ホーム | 日系社会ニュース | 農業者を顕彰 山本喜誉志賞=苗木栽培の木下さんに=年間200万本 都市緑化に貢献

農業者を顕彰 山本喜誉志賞=苗木栽培の木下さんに=年間200万本 都市緑化に貢献

10月30日(土)

 毎年農業分野で貢献のあった日系人に贈られる山本喜誉司賞に今年、ジャカレイ市在住の苗木栽培者、木下喜雄さん(70)が選ばれ、その表彰式が二十八日夜、文協貴賓室であった。「おれは成功者じゃない。でも、世のため人のために努力する。自我を忘却してやれば人が協力してくれるもの」と、受賞の喜びを語る木下さんに聞いた。
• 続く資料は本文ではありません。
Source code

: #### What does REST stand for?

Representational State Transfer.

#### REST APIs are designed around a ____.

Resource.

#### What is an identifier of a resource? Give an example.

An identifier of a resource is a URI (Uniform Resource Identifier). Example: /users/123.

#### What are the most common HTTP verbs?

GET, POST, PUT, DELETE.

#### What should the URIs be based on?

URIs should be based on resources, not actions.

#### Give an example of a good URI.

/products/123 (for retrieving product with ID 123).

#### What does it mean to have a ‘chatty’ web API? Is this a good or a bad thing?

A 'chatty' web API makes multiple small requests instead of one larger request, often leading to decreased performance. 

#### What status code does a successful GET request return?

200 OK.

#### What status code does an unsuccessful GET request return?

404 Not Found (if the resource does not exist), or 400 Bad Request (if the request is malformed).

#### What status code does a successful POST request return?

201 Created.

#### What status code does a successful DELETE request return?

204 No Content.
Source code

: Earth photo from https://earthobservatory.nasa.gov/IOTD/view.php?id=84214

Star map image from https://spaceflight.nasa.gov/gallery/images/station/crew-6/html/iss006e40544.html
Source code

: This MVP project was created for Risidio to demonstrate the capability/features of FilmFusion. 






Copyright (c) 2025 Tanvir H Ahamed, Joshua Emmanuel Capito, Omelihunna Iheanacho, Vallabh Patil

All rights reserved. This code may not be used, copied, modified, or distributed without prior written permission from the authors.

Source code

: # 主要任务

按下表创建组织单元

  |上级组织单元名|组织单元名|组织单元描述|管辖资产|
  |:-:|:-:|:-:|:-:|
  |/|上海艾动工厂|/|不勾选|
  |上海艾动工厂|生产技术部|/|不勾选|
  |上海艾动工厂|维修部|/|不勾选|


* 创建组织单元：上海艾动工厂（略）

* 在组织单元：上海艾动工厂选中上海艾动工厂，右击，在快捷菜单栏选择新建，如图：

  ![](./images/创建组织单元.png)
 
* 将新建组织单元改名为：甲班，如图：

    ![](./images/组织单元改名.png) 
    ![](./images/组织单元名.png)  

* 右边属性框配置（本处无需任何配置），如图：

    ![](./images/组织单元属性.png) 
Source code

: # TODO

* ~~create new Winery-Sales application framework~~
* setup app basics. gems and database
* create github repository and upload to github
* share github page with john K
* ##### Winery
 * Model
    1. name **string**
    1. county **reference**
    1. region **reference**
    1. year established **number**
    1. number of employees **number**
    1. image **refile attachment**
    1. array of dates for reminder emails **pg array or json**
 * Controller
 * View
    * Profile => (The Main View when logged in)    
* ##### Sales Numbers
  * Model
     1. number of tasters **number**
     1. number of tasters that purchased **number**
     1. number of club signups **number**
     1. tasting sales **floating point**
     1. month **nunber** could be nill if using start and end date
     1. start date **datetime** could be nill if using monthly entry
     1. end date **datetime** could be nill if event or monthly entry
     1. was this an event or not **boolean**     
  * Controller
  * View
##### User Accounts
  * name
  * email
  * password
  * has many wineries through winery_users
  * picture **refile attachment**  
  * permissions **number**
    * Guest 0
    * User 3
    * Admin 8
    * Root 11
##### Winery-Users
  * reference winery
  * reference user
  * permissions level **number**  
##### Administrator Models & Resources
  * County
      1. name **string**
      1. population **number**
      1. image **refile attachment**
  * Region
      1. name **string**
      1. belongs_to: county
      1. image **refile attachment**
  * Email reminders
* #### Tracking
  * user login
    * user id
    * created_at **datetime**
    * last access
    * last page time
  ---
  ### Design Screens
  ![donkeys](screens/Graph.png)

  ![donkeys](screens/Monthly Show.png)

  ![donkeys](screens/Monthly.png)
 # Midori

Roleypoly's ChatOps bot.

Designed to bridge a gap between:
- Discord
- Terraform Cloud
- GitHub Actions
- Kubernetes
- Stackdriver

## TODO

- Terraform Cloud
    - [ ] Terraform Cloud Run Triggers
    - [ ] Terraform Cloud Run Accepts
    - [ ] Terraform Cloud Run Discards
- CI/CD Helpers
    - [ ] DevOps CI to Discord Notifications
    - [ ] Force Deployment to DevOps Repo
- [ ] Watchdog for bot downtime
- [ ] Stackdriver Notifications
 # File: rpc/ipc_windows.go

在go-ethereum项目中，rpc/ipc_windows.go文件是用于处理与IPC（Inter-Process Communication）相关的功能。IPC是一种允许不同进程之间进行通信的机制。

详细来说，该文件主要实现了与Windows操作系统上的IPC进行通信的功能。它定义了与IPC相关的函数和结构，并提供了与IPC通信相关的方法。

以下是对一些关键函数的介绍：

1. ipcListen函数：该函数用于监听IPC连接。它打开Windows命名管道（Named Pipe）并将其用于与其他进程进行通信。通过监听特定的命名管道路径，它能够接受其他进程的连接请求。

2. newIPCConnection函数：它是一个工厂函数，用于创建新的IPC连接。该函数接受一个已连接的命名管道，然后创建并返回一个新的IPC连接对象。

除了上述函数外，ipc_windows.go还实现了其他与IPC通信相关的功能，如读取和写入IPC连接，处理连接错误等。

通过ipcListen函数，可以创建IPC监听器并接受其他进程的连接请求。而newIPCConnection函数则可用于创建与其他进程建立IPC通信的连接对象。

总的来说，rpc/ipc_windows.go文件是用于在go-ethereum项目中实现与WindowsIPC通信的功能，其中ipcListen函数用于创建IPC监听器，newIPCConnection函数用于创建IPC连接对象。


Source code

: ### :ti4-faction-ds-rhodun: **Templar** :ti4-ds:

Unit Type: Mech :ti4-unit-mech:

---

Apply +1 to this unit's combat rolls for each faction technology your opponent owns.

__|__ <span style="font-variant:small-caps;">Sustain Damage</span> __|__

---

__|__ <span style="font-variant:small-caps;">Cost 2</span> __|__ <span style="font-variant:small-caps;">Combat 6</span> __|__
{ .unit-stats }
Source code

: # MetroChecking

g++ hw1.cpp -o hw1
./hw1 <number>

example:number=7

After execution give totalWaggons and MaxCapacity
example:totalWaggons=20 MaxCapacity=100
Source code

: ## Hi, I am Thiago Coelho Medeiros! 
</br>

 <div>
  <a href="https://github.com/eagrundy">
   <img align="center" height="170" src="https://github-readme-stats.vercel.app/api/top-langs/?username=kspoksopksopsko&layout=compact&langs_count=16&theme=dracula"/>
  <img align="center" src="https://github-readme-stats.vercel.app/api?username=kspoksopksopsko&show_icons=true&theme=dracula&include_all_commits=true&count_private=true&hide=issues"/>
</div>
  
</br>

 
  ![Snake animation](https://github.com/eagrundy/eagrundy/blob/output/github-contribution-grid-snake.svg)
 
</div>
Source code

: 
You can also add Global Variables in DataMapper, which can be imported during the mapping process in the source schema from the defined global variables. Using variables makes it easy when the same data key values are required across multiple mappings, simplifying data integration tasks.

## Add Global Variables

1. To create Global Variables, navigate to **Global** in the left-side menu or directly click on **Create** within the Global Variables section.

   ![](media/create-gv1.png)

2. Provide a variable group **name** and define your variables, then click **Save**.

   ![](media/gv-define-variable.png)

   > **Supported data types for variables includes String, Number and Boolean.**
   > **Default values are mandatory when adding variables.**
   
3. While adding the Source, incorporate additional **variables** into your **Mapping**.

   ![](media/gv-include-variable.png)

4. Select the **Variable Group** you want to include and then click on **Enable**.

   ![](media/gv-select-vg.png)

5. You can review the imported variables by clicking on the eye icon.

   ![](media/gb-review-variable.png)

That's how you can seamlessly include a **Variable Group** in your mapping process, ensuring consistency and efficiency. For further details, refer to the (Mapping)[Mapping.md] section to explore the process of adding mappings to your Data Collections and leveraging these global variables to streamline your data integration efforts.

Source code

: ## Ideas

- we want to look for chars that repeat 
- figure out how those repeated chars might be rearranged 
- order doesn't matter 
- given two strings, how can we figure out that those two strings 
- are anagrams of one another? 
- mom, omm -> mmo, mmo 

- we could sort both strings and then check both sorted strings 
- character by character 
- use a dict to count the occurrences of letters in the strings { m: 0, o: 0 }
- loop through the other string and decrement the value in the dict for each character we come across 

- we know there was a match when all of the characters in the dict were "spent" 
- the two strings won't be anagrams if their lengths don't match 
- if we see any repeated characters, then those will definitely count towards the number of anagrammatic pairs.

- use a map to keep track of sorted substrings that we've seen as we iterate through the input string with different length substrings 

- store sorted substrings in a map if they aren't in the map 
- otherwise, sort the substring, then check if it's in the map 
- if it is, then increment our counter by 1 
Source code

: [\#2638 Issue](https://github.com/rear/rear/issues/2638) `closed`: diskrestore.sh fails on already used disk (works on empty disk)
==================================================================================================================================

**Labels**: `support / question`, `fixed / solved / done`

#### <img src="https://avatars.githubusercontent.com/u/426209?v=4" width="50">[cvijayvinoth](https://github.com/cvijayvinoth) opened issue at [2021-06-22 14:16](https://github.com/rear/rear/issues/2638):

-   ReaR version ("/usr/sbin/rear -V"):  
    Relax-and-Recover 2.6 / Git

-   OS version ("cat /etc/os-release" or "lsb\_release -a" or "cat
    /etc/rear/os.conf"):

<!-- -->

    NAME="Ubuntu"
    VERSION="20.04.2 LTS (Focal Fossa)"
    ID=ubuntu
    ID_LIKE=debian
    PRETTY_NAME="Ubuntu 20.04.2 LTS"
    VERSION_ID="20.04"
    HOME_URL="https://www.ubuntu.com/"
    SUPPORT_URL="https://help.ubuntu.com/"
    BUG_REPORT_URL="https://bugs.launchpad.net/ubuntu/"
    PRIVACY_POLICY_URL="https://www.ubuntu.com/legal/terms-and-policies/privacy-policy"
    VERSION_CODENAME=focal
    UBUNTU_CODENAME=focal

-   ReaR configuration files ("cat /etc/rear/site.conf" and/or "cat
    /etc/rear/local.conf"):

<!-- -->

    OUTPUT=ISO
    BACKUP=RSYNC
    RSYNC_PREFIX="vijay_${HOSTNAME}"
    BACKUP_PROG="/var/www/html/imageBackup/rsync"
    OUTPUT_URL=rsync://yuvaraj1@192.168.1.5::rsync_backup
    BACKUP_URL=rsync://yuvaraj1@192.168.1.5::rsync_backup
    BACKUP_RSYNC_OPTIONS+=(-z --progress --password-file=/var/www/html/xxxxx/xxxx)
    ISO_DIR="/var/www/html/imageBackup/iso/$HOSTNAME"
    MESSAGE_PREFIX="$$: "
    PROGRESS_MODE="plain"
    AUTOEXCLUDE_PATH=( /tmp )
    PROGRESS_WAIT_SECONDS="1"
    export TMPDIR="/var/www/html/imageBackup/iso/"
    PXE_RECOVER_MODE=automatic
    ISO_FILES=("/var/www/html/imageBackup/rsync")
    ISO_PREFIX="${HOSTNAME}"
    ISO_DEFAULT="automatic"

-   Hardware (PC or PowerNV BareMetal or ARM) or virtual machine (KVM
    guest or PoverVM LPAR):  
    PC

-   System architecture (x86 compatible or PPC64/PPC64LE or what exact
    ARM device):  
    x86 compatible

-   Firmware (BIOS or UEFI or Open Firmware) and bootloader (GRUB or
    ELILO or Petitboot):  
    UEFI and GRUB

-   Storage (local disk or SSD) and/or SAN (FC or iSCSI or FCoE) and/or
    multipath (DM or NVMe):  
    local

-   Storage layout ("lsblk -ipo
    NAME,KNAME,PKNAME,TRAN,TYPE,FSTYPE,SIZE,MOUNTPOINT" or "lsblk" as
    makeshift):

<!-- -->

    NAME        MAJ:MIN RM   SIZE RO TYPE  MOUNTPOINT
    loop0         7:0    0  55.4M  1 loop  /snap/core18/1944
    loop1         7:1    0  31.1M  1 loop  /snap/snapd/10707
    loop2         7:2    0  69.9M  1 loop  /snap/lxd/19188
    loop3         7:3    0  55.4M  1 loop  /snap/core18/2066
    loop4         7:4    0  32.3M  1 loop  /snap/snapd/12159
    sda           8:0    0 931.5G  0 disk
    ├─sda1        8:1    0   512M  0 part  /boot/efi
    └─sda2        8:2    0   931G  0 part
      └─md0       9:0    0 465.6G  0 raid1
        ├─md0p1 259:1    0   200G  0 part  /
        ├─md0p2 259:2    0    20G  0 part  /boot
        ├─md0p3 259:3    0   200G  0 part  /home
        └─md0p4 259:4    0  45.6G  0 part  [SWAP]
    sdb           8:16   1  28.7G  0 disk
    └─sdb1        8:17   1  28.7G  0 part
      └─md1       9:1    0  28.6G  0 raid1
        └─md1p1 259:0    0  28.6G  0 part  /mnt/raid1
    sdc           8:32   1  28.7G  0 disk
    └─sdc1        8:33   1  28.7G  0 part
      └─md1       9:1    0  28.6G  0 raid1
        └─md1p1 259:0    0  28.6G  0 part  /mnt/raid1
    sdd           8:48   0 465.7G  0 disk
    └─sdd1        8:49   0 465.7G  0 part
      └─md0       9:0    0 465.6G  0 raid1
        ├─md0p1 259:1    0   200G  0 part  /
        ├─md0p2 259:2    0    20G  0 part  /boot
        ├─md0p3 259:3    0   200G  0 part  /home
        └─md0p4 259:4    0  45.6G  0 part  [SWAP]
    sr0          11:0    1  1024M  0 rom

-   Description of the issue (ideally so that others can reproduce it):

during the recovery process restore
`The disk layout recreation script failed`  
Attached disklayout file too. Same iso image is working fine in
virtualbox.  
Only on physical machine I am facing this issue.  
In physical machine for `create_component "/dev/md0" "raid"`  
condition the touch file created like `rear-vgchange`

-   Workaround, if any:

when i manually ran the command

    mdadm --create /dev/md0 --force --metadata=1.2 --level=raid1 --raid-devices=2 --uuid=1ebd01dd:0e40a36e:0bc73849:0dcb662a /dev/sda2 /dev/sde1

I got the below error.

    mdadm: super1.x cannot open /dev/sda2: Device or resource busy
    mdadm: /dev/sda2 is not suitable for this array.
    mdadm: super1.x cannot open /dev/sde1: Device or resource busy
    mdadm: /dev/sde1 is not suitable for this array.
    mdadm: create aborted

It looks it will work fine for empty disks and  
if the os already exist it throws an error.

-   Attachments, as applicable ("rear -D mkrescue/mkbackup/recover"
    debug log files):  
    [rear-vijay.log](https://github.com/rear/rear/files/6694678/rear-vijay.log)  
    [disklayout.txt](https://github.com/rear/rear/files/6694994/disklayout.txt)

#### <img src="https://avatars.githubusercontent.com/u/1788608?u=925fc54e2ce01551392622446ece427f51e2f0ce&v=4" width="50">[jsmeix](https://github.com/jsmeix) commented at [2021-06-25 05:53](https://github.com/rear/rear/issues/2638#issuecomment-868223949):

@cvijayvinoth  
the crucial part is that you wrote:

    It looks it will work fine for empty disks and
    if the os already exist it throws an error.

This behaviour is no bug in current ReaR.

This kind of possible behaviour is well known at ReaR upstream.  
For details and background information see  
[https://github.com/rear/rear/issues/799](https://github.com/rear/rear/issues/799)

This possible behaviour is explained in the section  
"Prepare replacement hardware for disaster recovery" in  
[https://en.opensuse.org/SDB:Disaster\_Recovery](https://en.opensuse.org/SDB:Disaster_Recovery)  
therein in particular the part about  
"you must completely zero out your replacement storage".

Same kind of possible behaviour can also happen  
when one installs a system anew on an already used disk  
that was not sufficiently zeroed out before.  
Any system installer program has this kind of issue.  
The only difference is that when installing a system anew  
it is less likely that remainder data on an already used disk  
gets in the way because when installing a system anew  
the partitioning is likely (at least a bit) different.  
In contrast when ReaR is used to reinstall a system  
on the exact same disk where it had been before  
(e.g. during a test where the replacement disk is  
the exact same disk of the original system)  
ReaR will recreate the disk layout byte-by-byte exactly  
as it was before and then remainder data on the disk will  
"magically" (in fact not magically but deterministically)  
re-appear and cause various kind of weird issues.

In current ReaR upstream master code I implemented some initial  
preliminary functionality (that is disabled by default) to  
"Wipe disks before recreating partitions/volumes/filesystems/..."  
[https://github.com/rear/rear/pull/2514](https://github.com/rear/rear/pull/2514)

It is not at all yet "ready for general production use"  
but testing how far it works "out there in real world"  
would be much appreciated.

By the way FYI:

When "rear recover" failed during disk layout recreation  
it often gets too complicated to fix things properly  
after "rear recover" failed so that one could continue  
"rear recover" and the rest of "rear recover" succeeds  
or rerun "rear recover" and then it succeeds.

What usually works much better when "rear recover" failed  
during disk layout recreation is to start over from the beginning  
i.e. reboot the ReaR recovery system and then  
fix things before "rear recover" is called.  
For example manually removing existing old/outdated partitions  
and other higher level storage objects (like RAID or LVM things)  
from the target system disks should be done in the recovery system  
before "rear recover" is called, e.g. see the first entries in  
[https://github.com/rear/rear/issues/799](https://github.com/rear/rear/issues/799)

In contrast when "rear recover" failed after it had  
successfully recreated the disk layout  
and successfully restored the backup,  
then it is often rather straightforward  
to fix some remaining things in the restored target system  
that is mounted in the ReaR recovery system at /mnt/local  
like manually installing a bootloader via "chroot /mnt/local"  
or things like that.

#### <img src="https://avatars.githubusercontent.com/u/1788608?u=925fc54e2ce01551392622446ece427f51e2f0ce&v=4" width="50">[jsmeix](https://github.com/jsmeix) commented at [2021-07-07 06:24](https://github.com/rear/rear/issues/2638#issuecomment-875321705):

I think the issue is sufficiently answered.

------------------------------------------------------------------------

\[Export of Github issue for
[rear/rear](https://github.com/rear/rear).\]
 商業用のバラをブラジルに広めるなど花の苗作りに尽力、都市の緑化に貢献したことが認められての受賞だ。苗木の年間生産量は二百万本(百四十種類)にもなる。だが、半生を振り返ると蘭栽培に失敗し、二億円の借金を抱えた経験があるなど大きな失敗もある。
 十六歳から静岡県の佐野農園で働き始めた。入植後、当時のブームに乗ってカーネーションの栽培に従事したが一年で失敗。バラ栽培に転向する。「カーネーション農家を一泡吹かせてやろうと思った」
 木下さんによると、六三年、ブラジルの全花卉総生産量に占めるカーネーションの割合は八割に上ったが、七五年にはバラと菊がそれぞれ四割ずつに伸び、カーネーションを追い抜いたという。この間に木下さんの作ったバラの苗は六百万本に上る。
 「一番大変だったのは、バラの次に始めた蘭の栽培だった」と木下さん。百万本の蘭を栽培したが、温度管理に失敗。残ったのは二億円の借金。「友達の土地を抵当に入れて借りたお金だから、自殺するわけにはいかなし、頑張って返したよ」
 木下さんの凄いところはその後だ。深刻な状況の中、「四百年後にはブラジルも砂漠になるという話を聞いて、それを防ぐために苗木を作り始めた」。苗木の栽培はビジネストとしても成功。「二年後には借金も全部返したよ」とあっさり言う。「どうすればよくなるのか常に考え続けたことがよかった」
 木下さんは「今後も砂漠化防止活動を拡大していきたい」と意気込む。「ガタパラのJATAKブラジル農業技術普及センター(塩谷哲夫所長)に砂漠化防止を研究するための植物園を作ろう」と塩谷所長らと計画中だ。
 山口県出身、一九五六年来伯。

 文協で恒例の表彰式=日系学術功労者は大竹氏

 二十八日は山本賞のほか、コロニア文芸賞、三井住友銀行基金の学術研究費対象者ならびに、日系学術功労者に対する表彰もあった。日系各団体の代表者など約百二十人が出席した。
 コロニア文芸賞は矢島健介さん(サンパウロ市、本名・梅崎嘉明)に、日系学術研究功労者表彰は建築家のルイ大竹さん(サンパウロ市)。
 三井住友銀行基金の学術研究費補助金はパウラ・ムニョスさん(ピラシカバ市、農学)、ミリアム・ウエミさん(サンパウロ市、生化学)、サンドラ・イノウエさん(ロンドリーナ市、栄養学)、マルコ・アウレリオさん(サンパウロ市、生態学)のそれぞれに贈られた。
 さらに、同銀行は学術研究功労賞としてフゴ・クニユキさん(カンピーナス市)と、高齢者研究賞のルシィー・イトウさん(サンパウロ市)を表彰した。
 受賞者を代表して、大竹さんがあいさつ。「私はアレイジャジーニョの宗教美術に影響を受け、オスカー・ニーマイヤーに師事してきた。だが、一方で、私は非常に繊細な日本の伝統も受け継いでいる」と、自身の建築スタイルを説明。ブラジルと日本の両文化を受け継いでいることから、「僕たち二世は日本とブラジルの懸け橋になれる」と言葉を結んだ。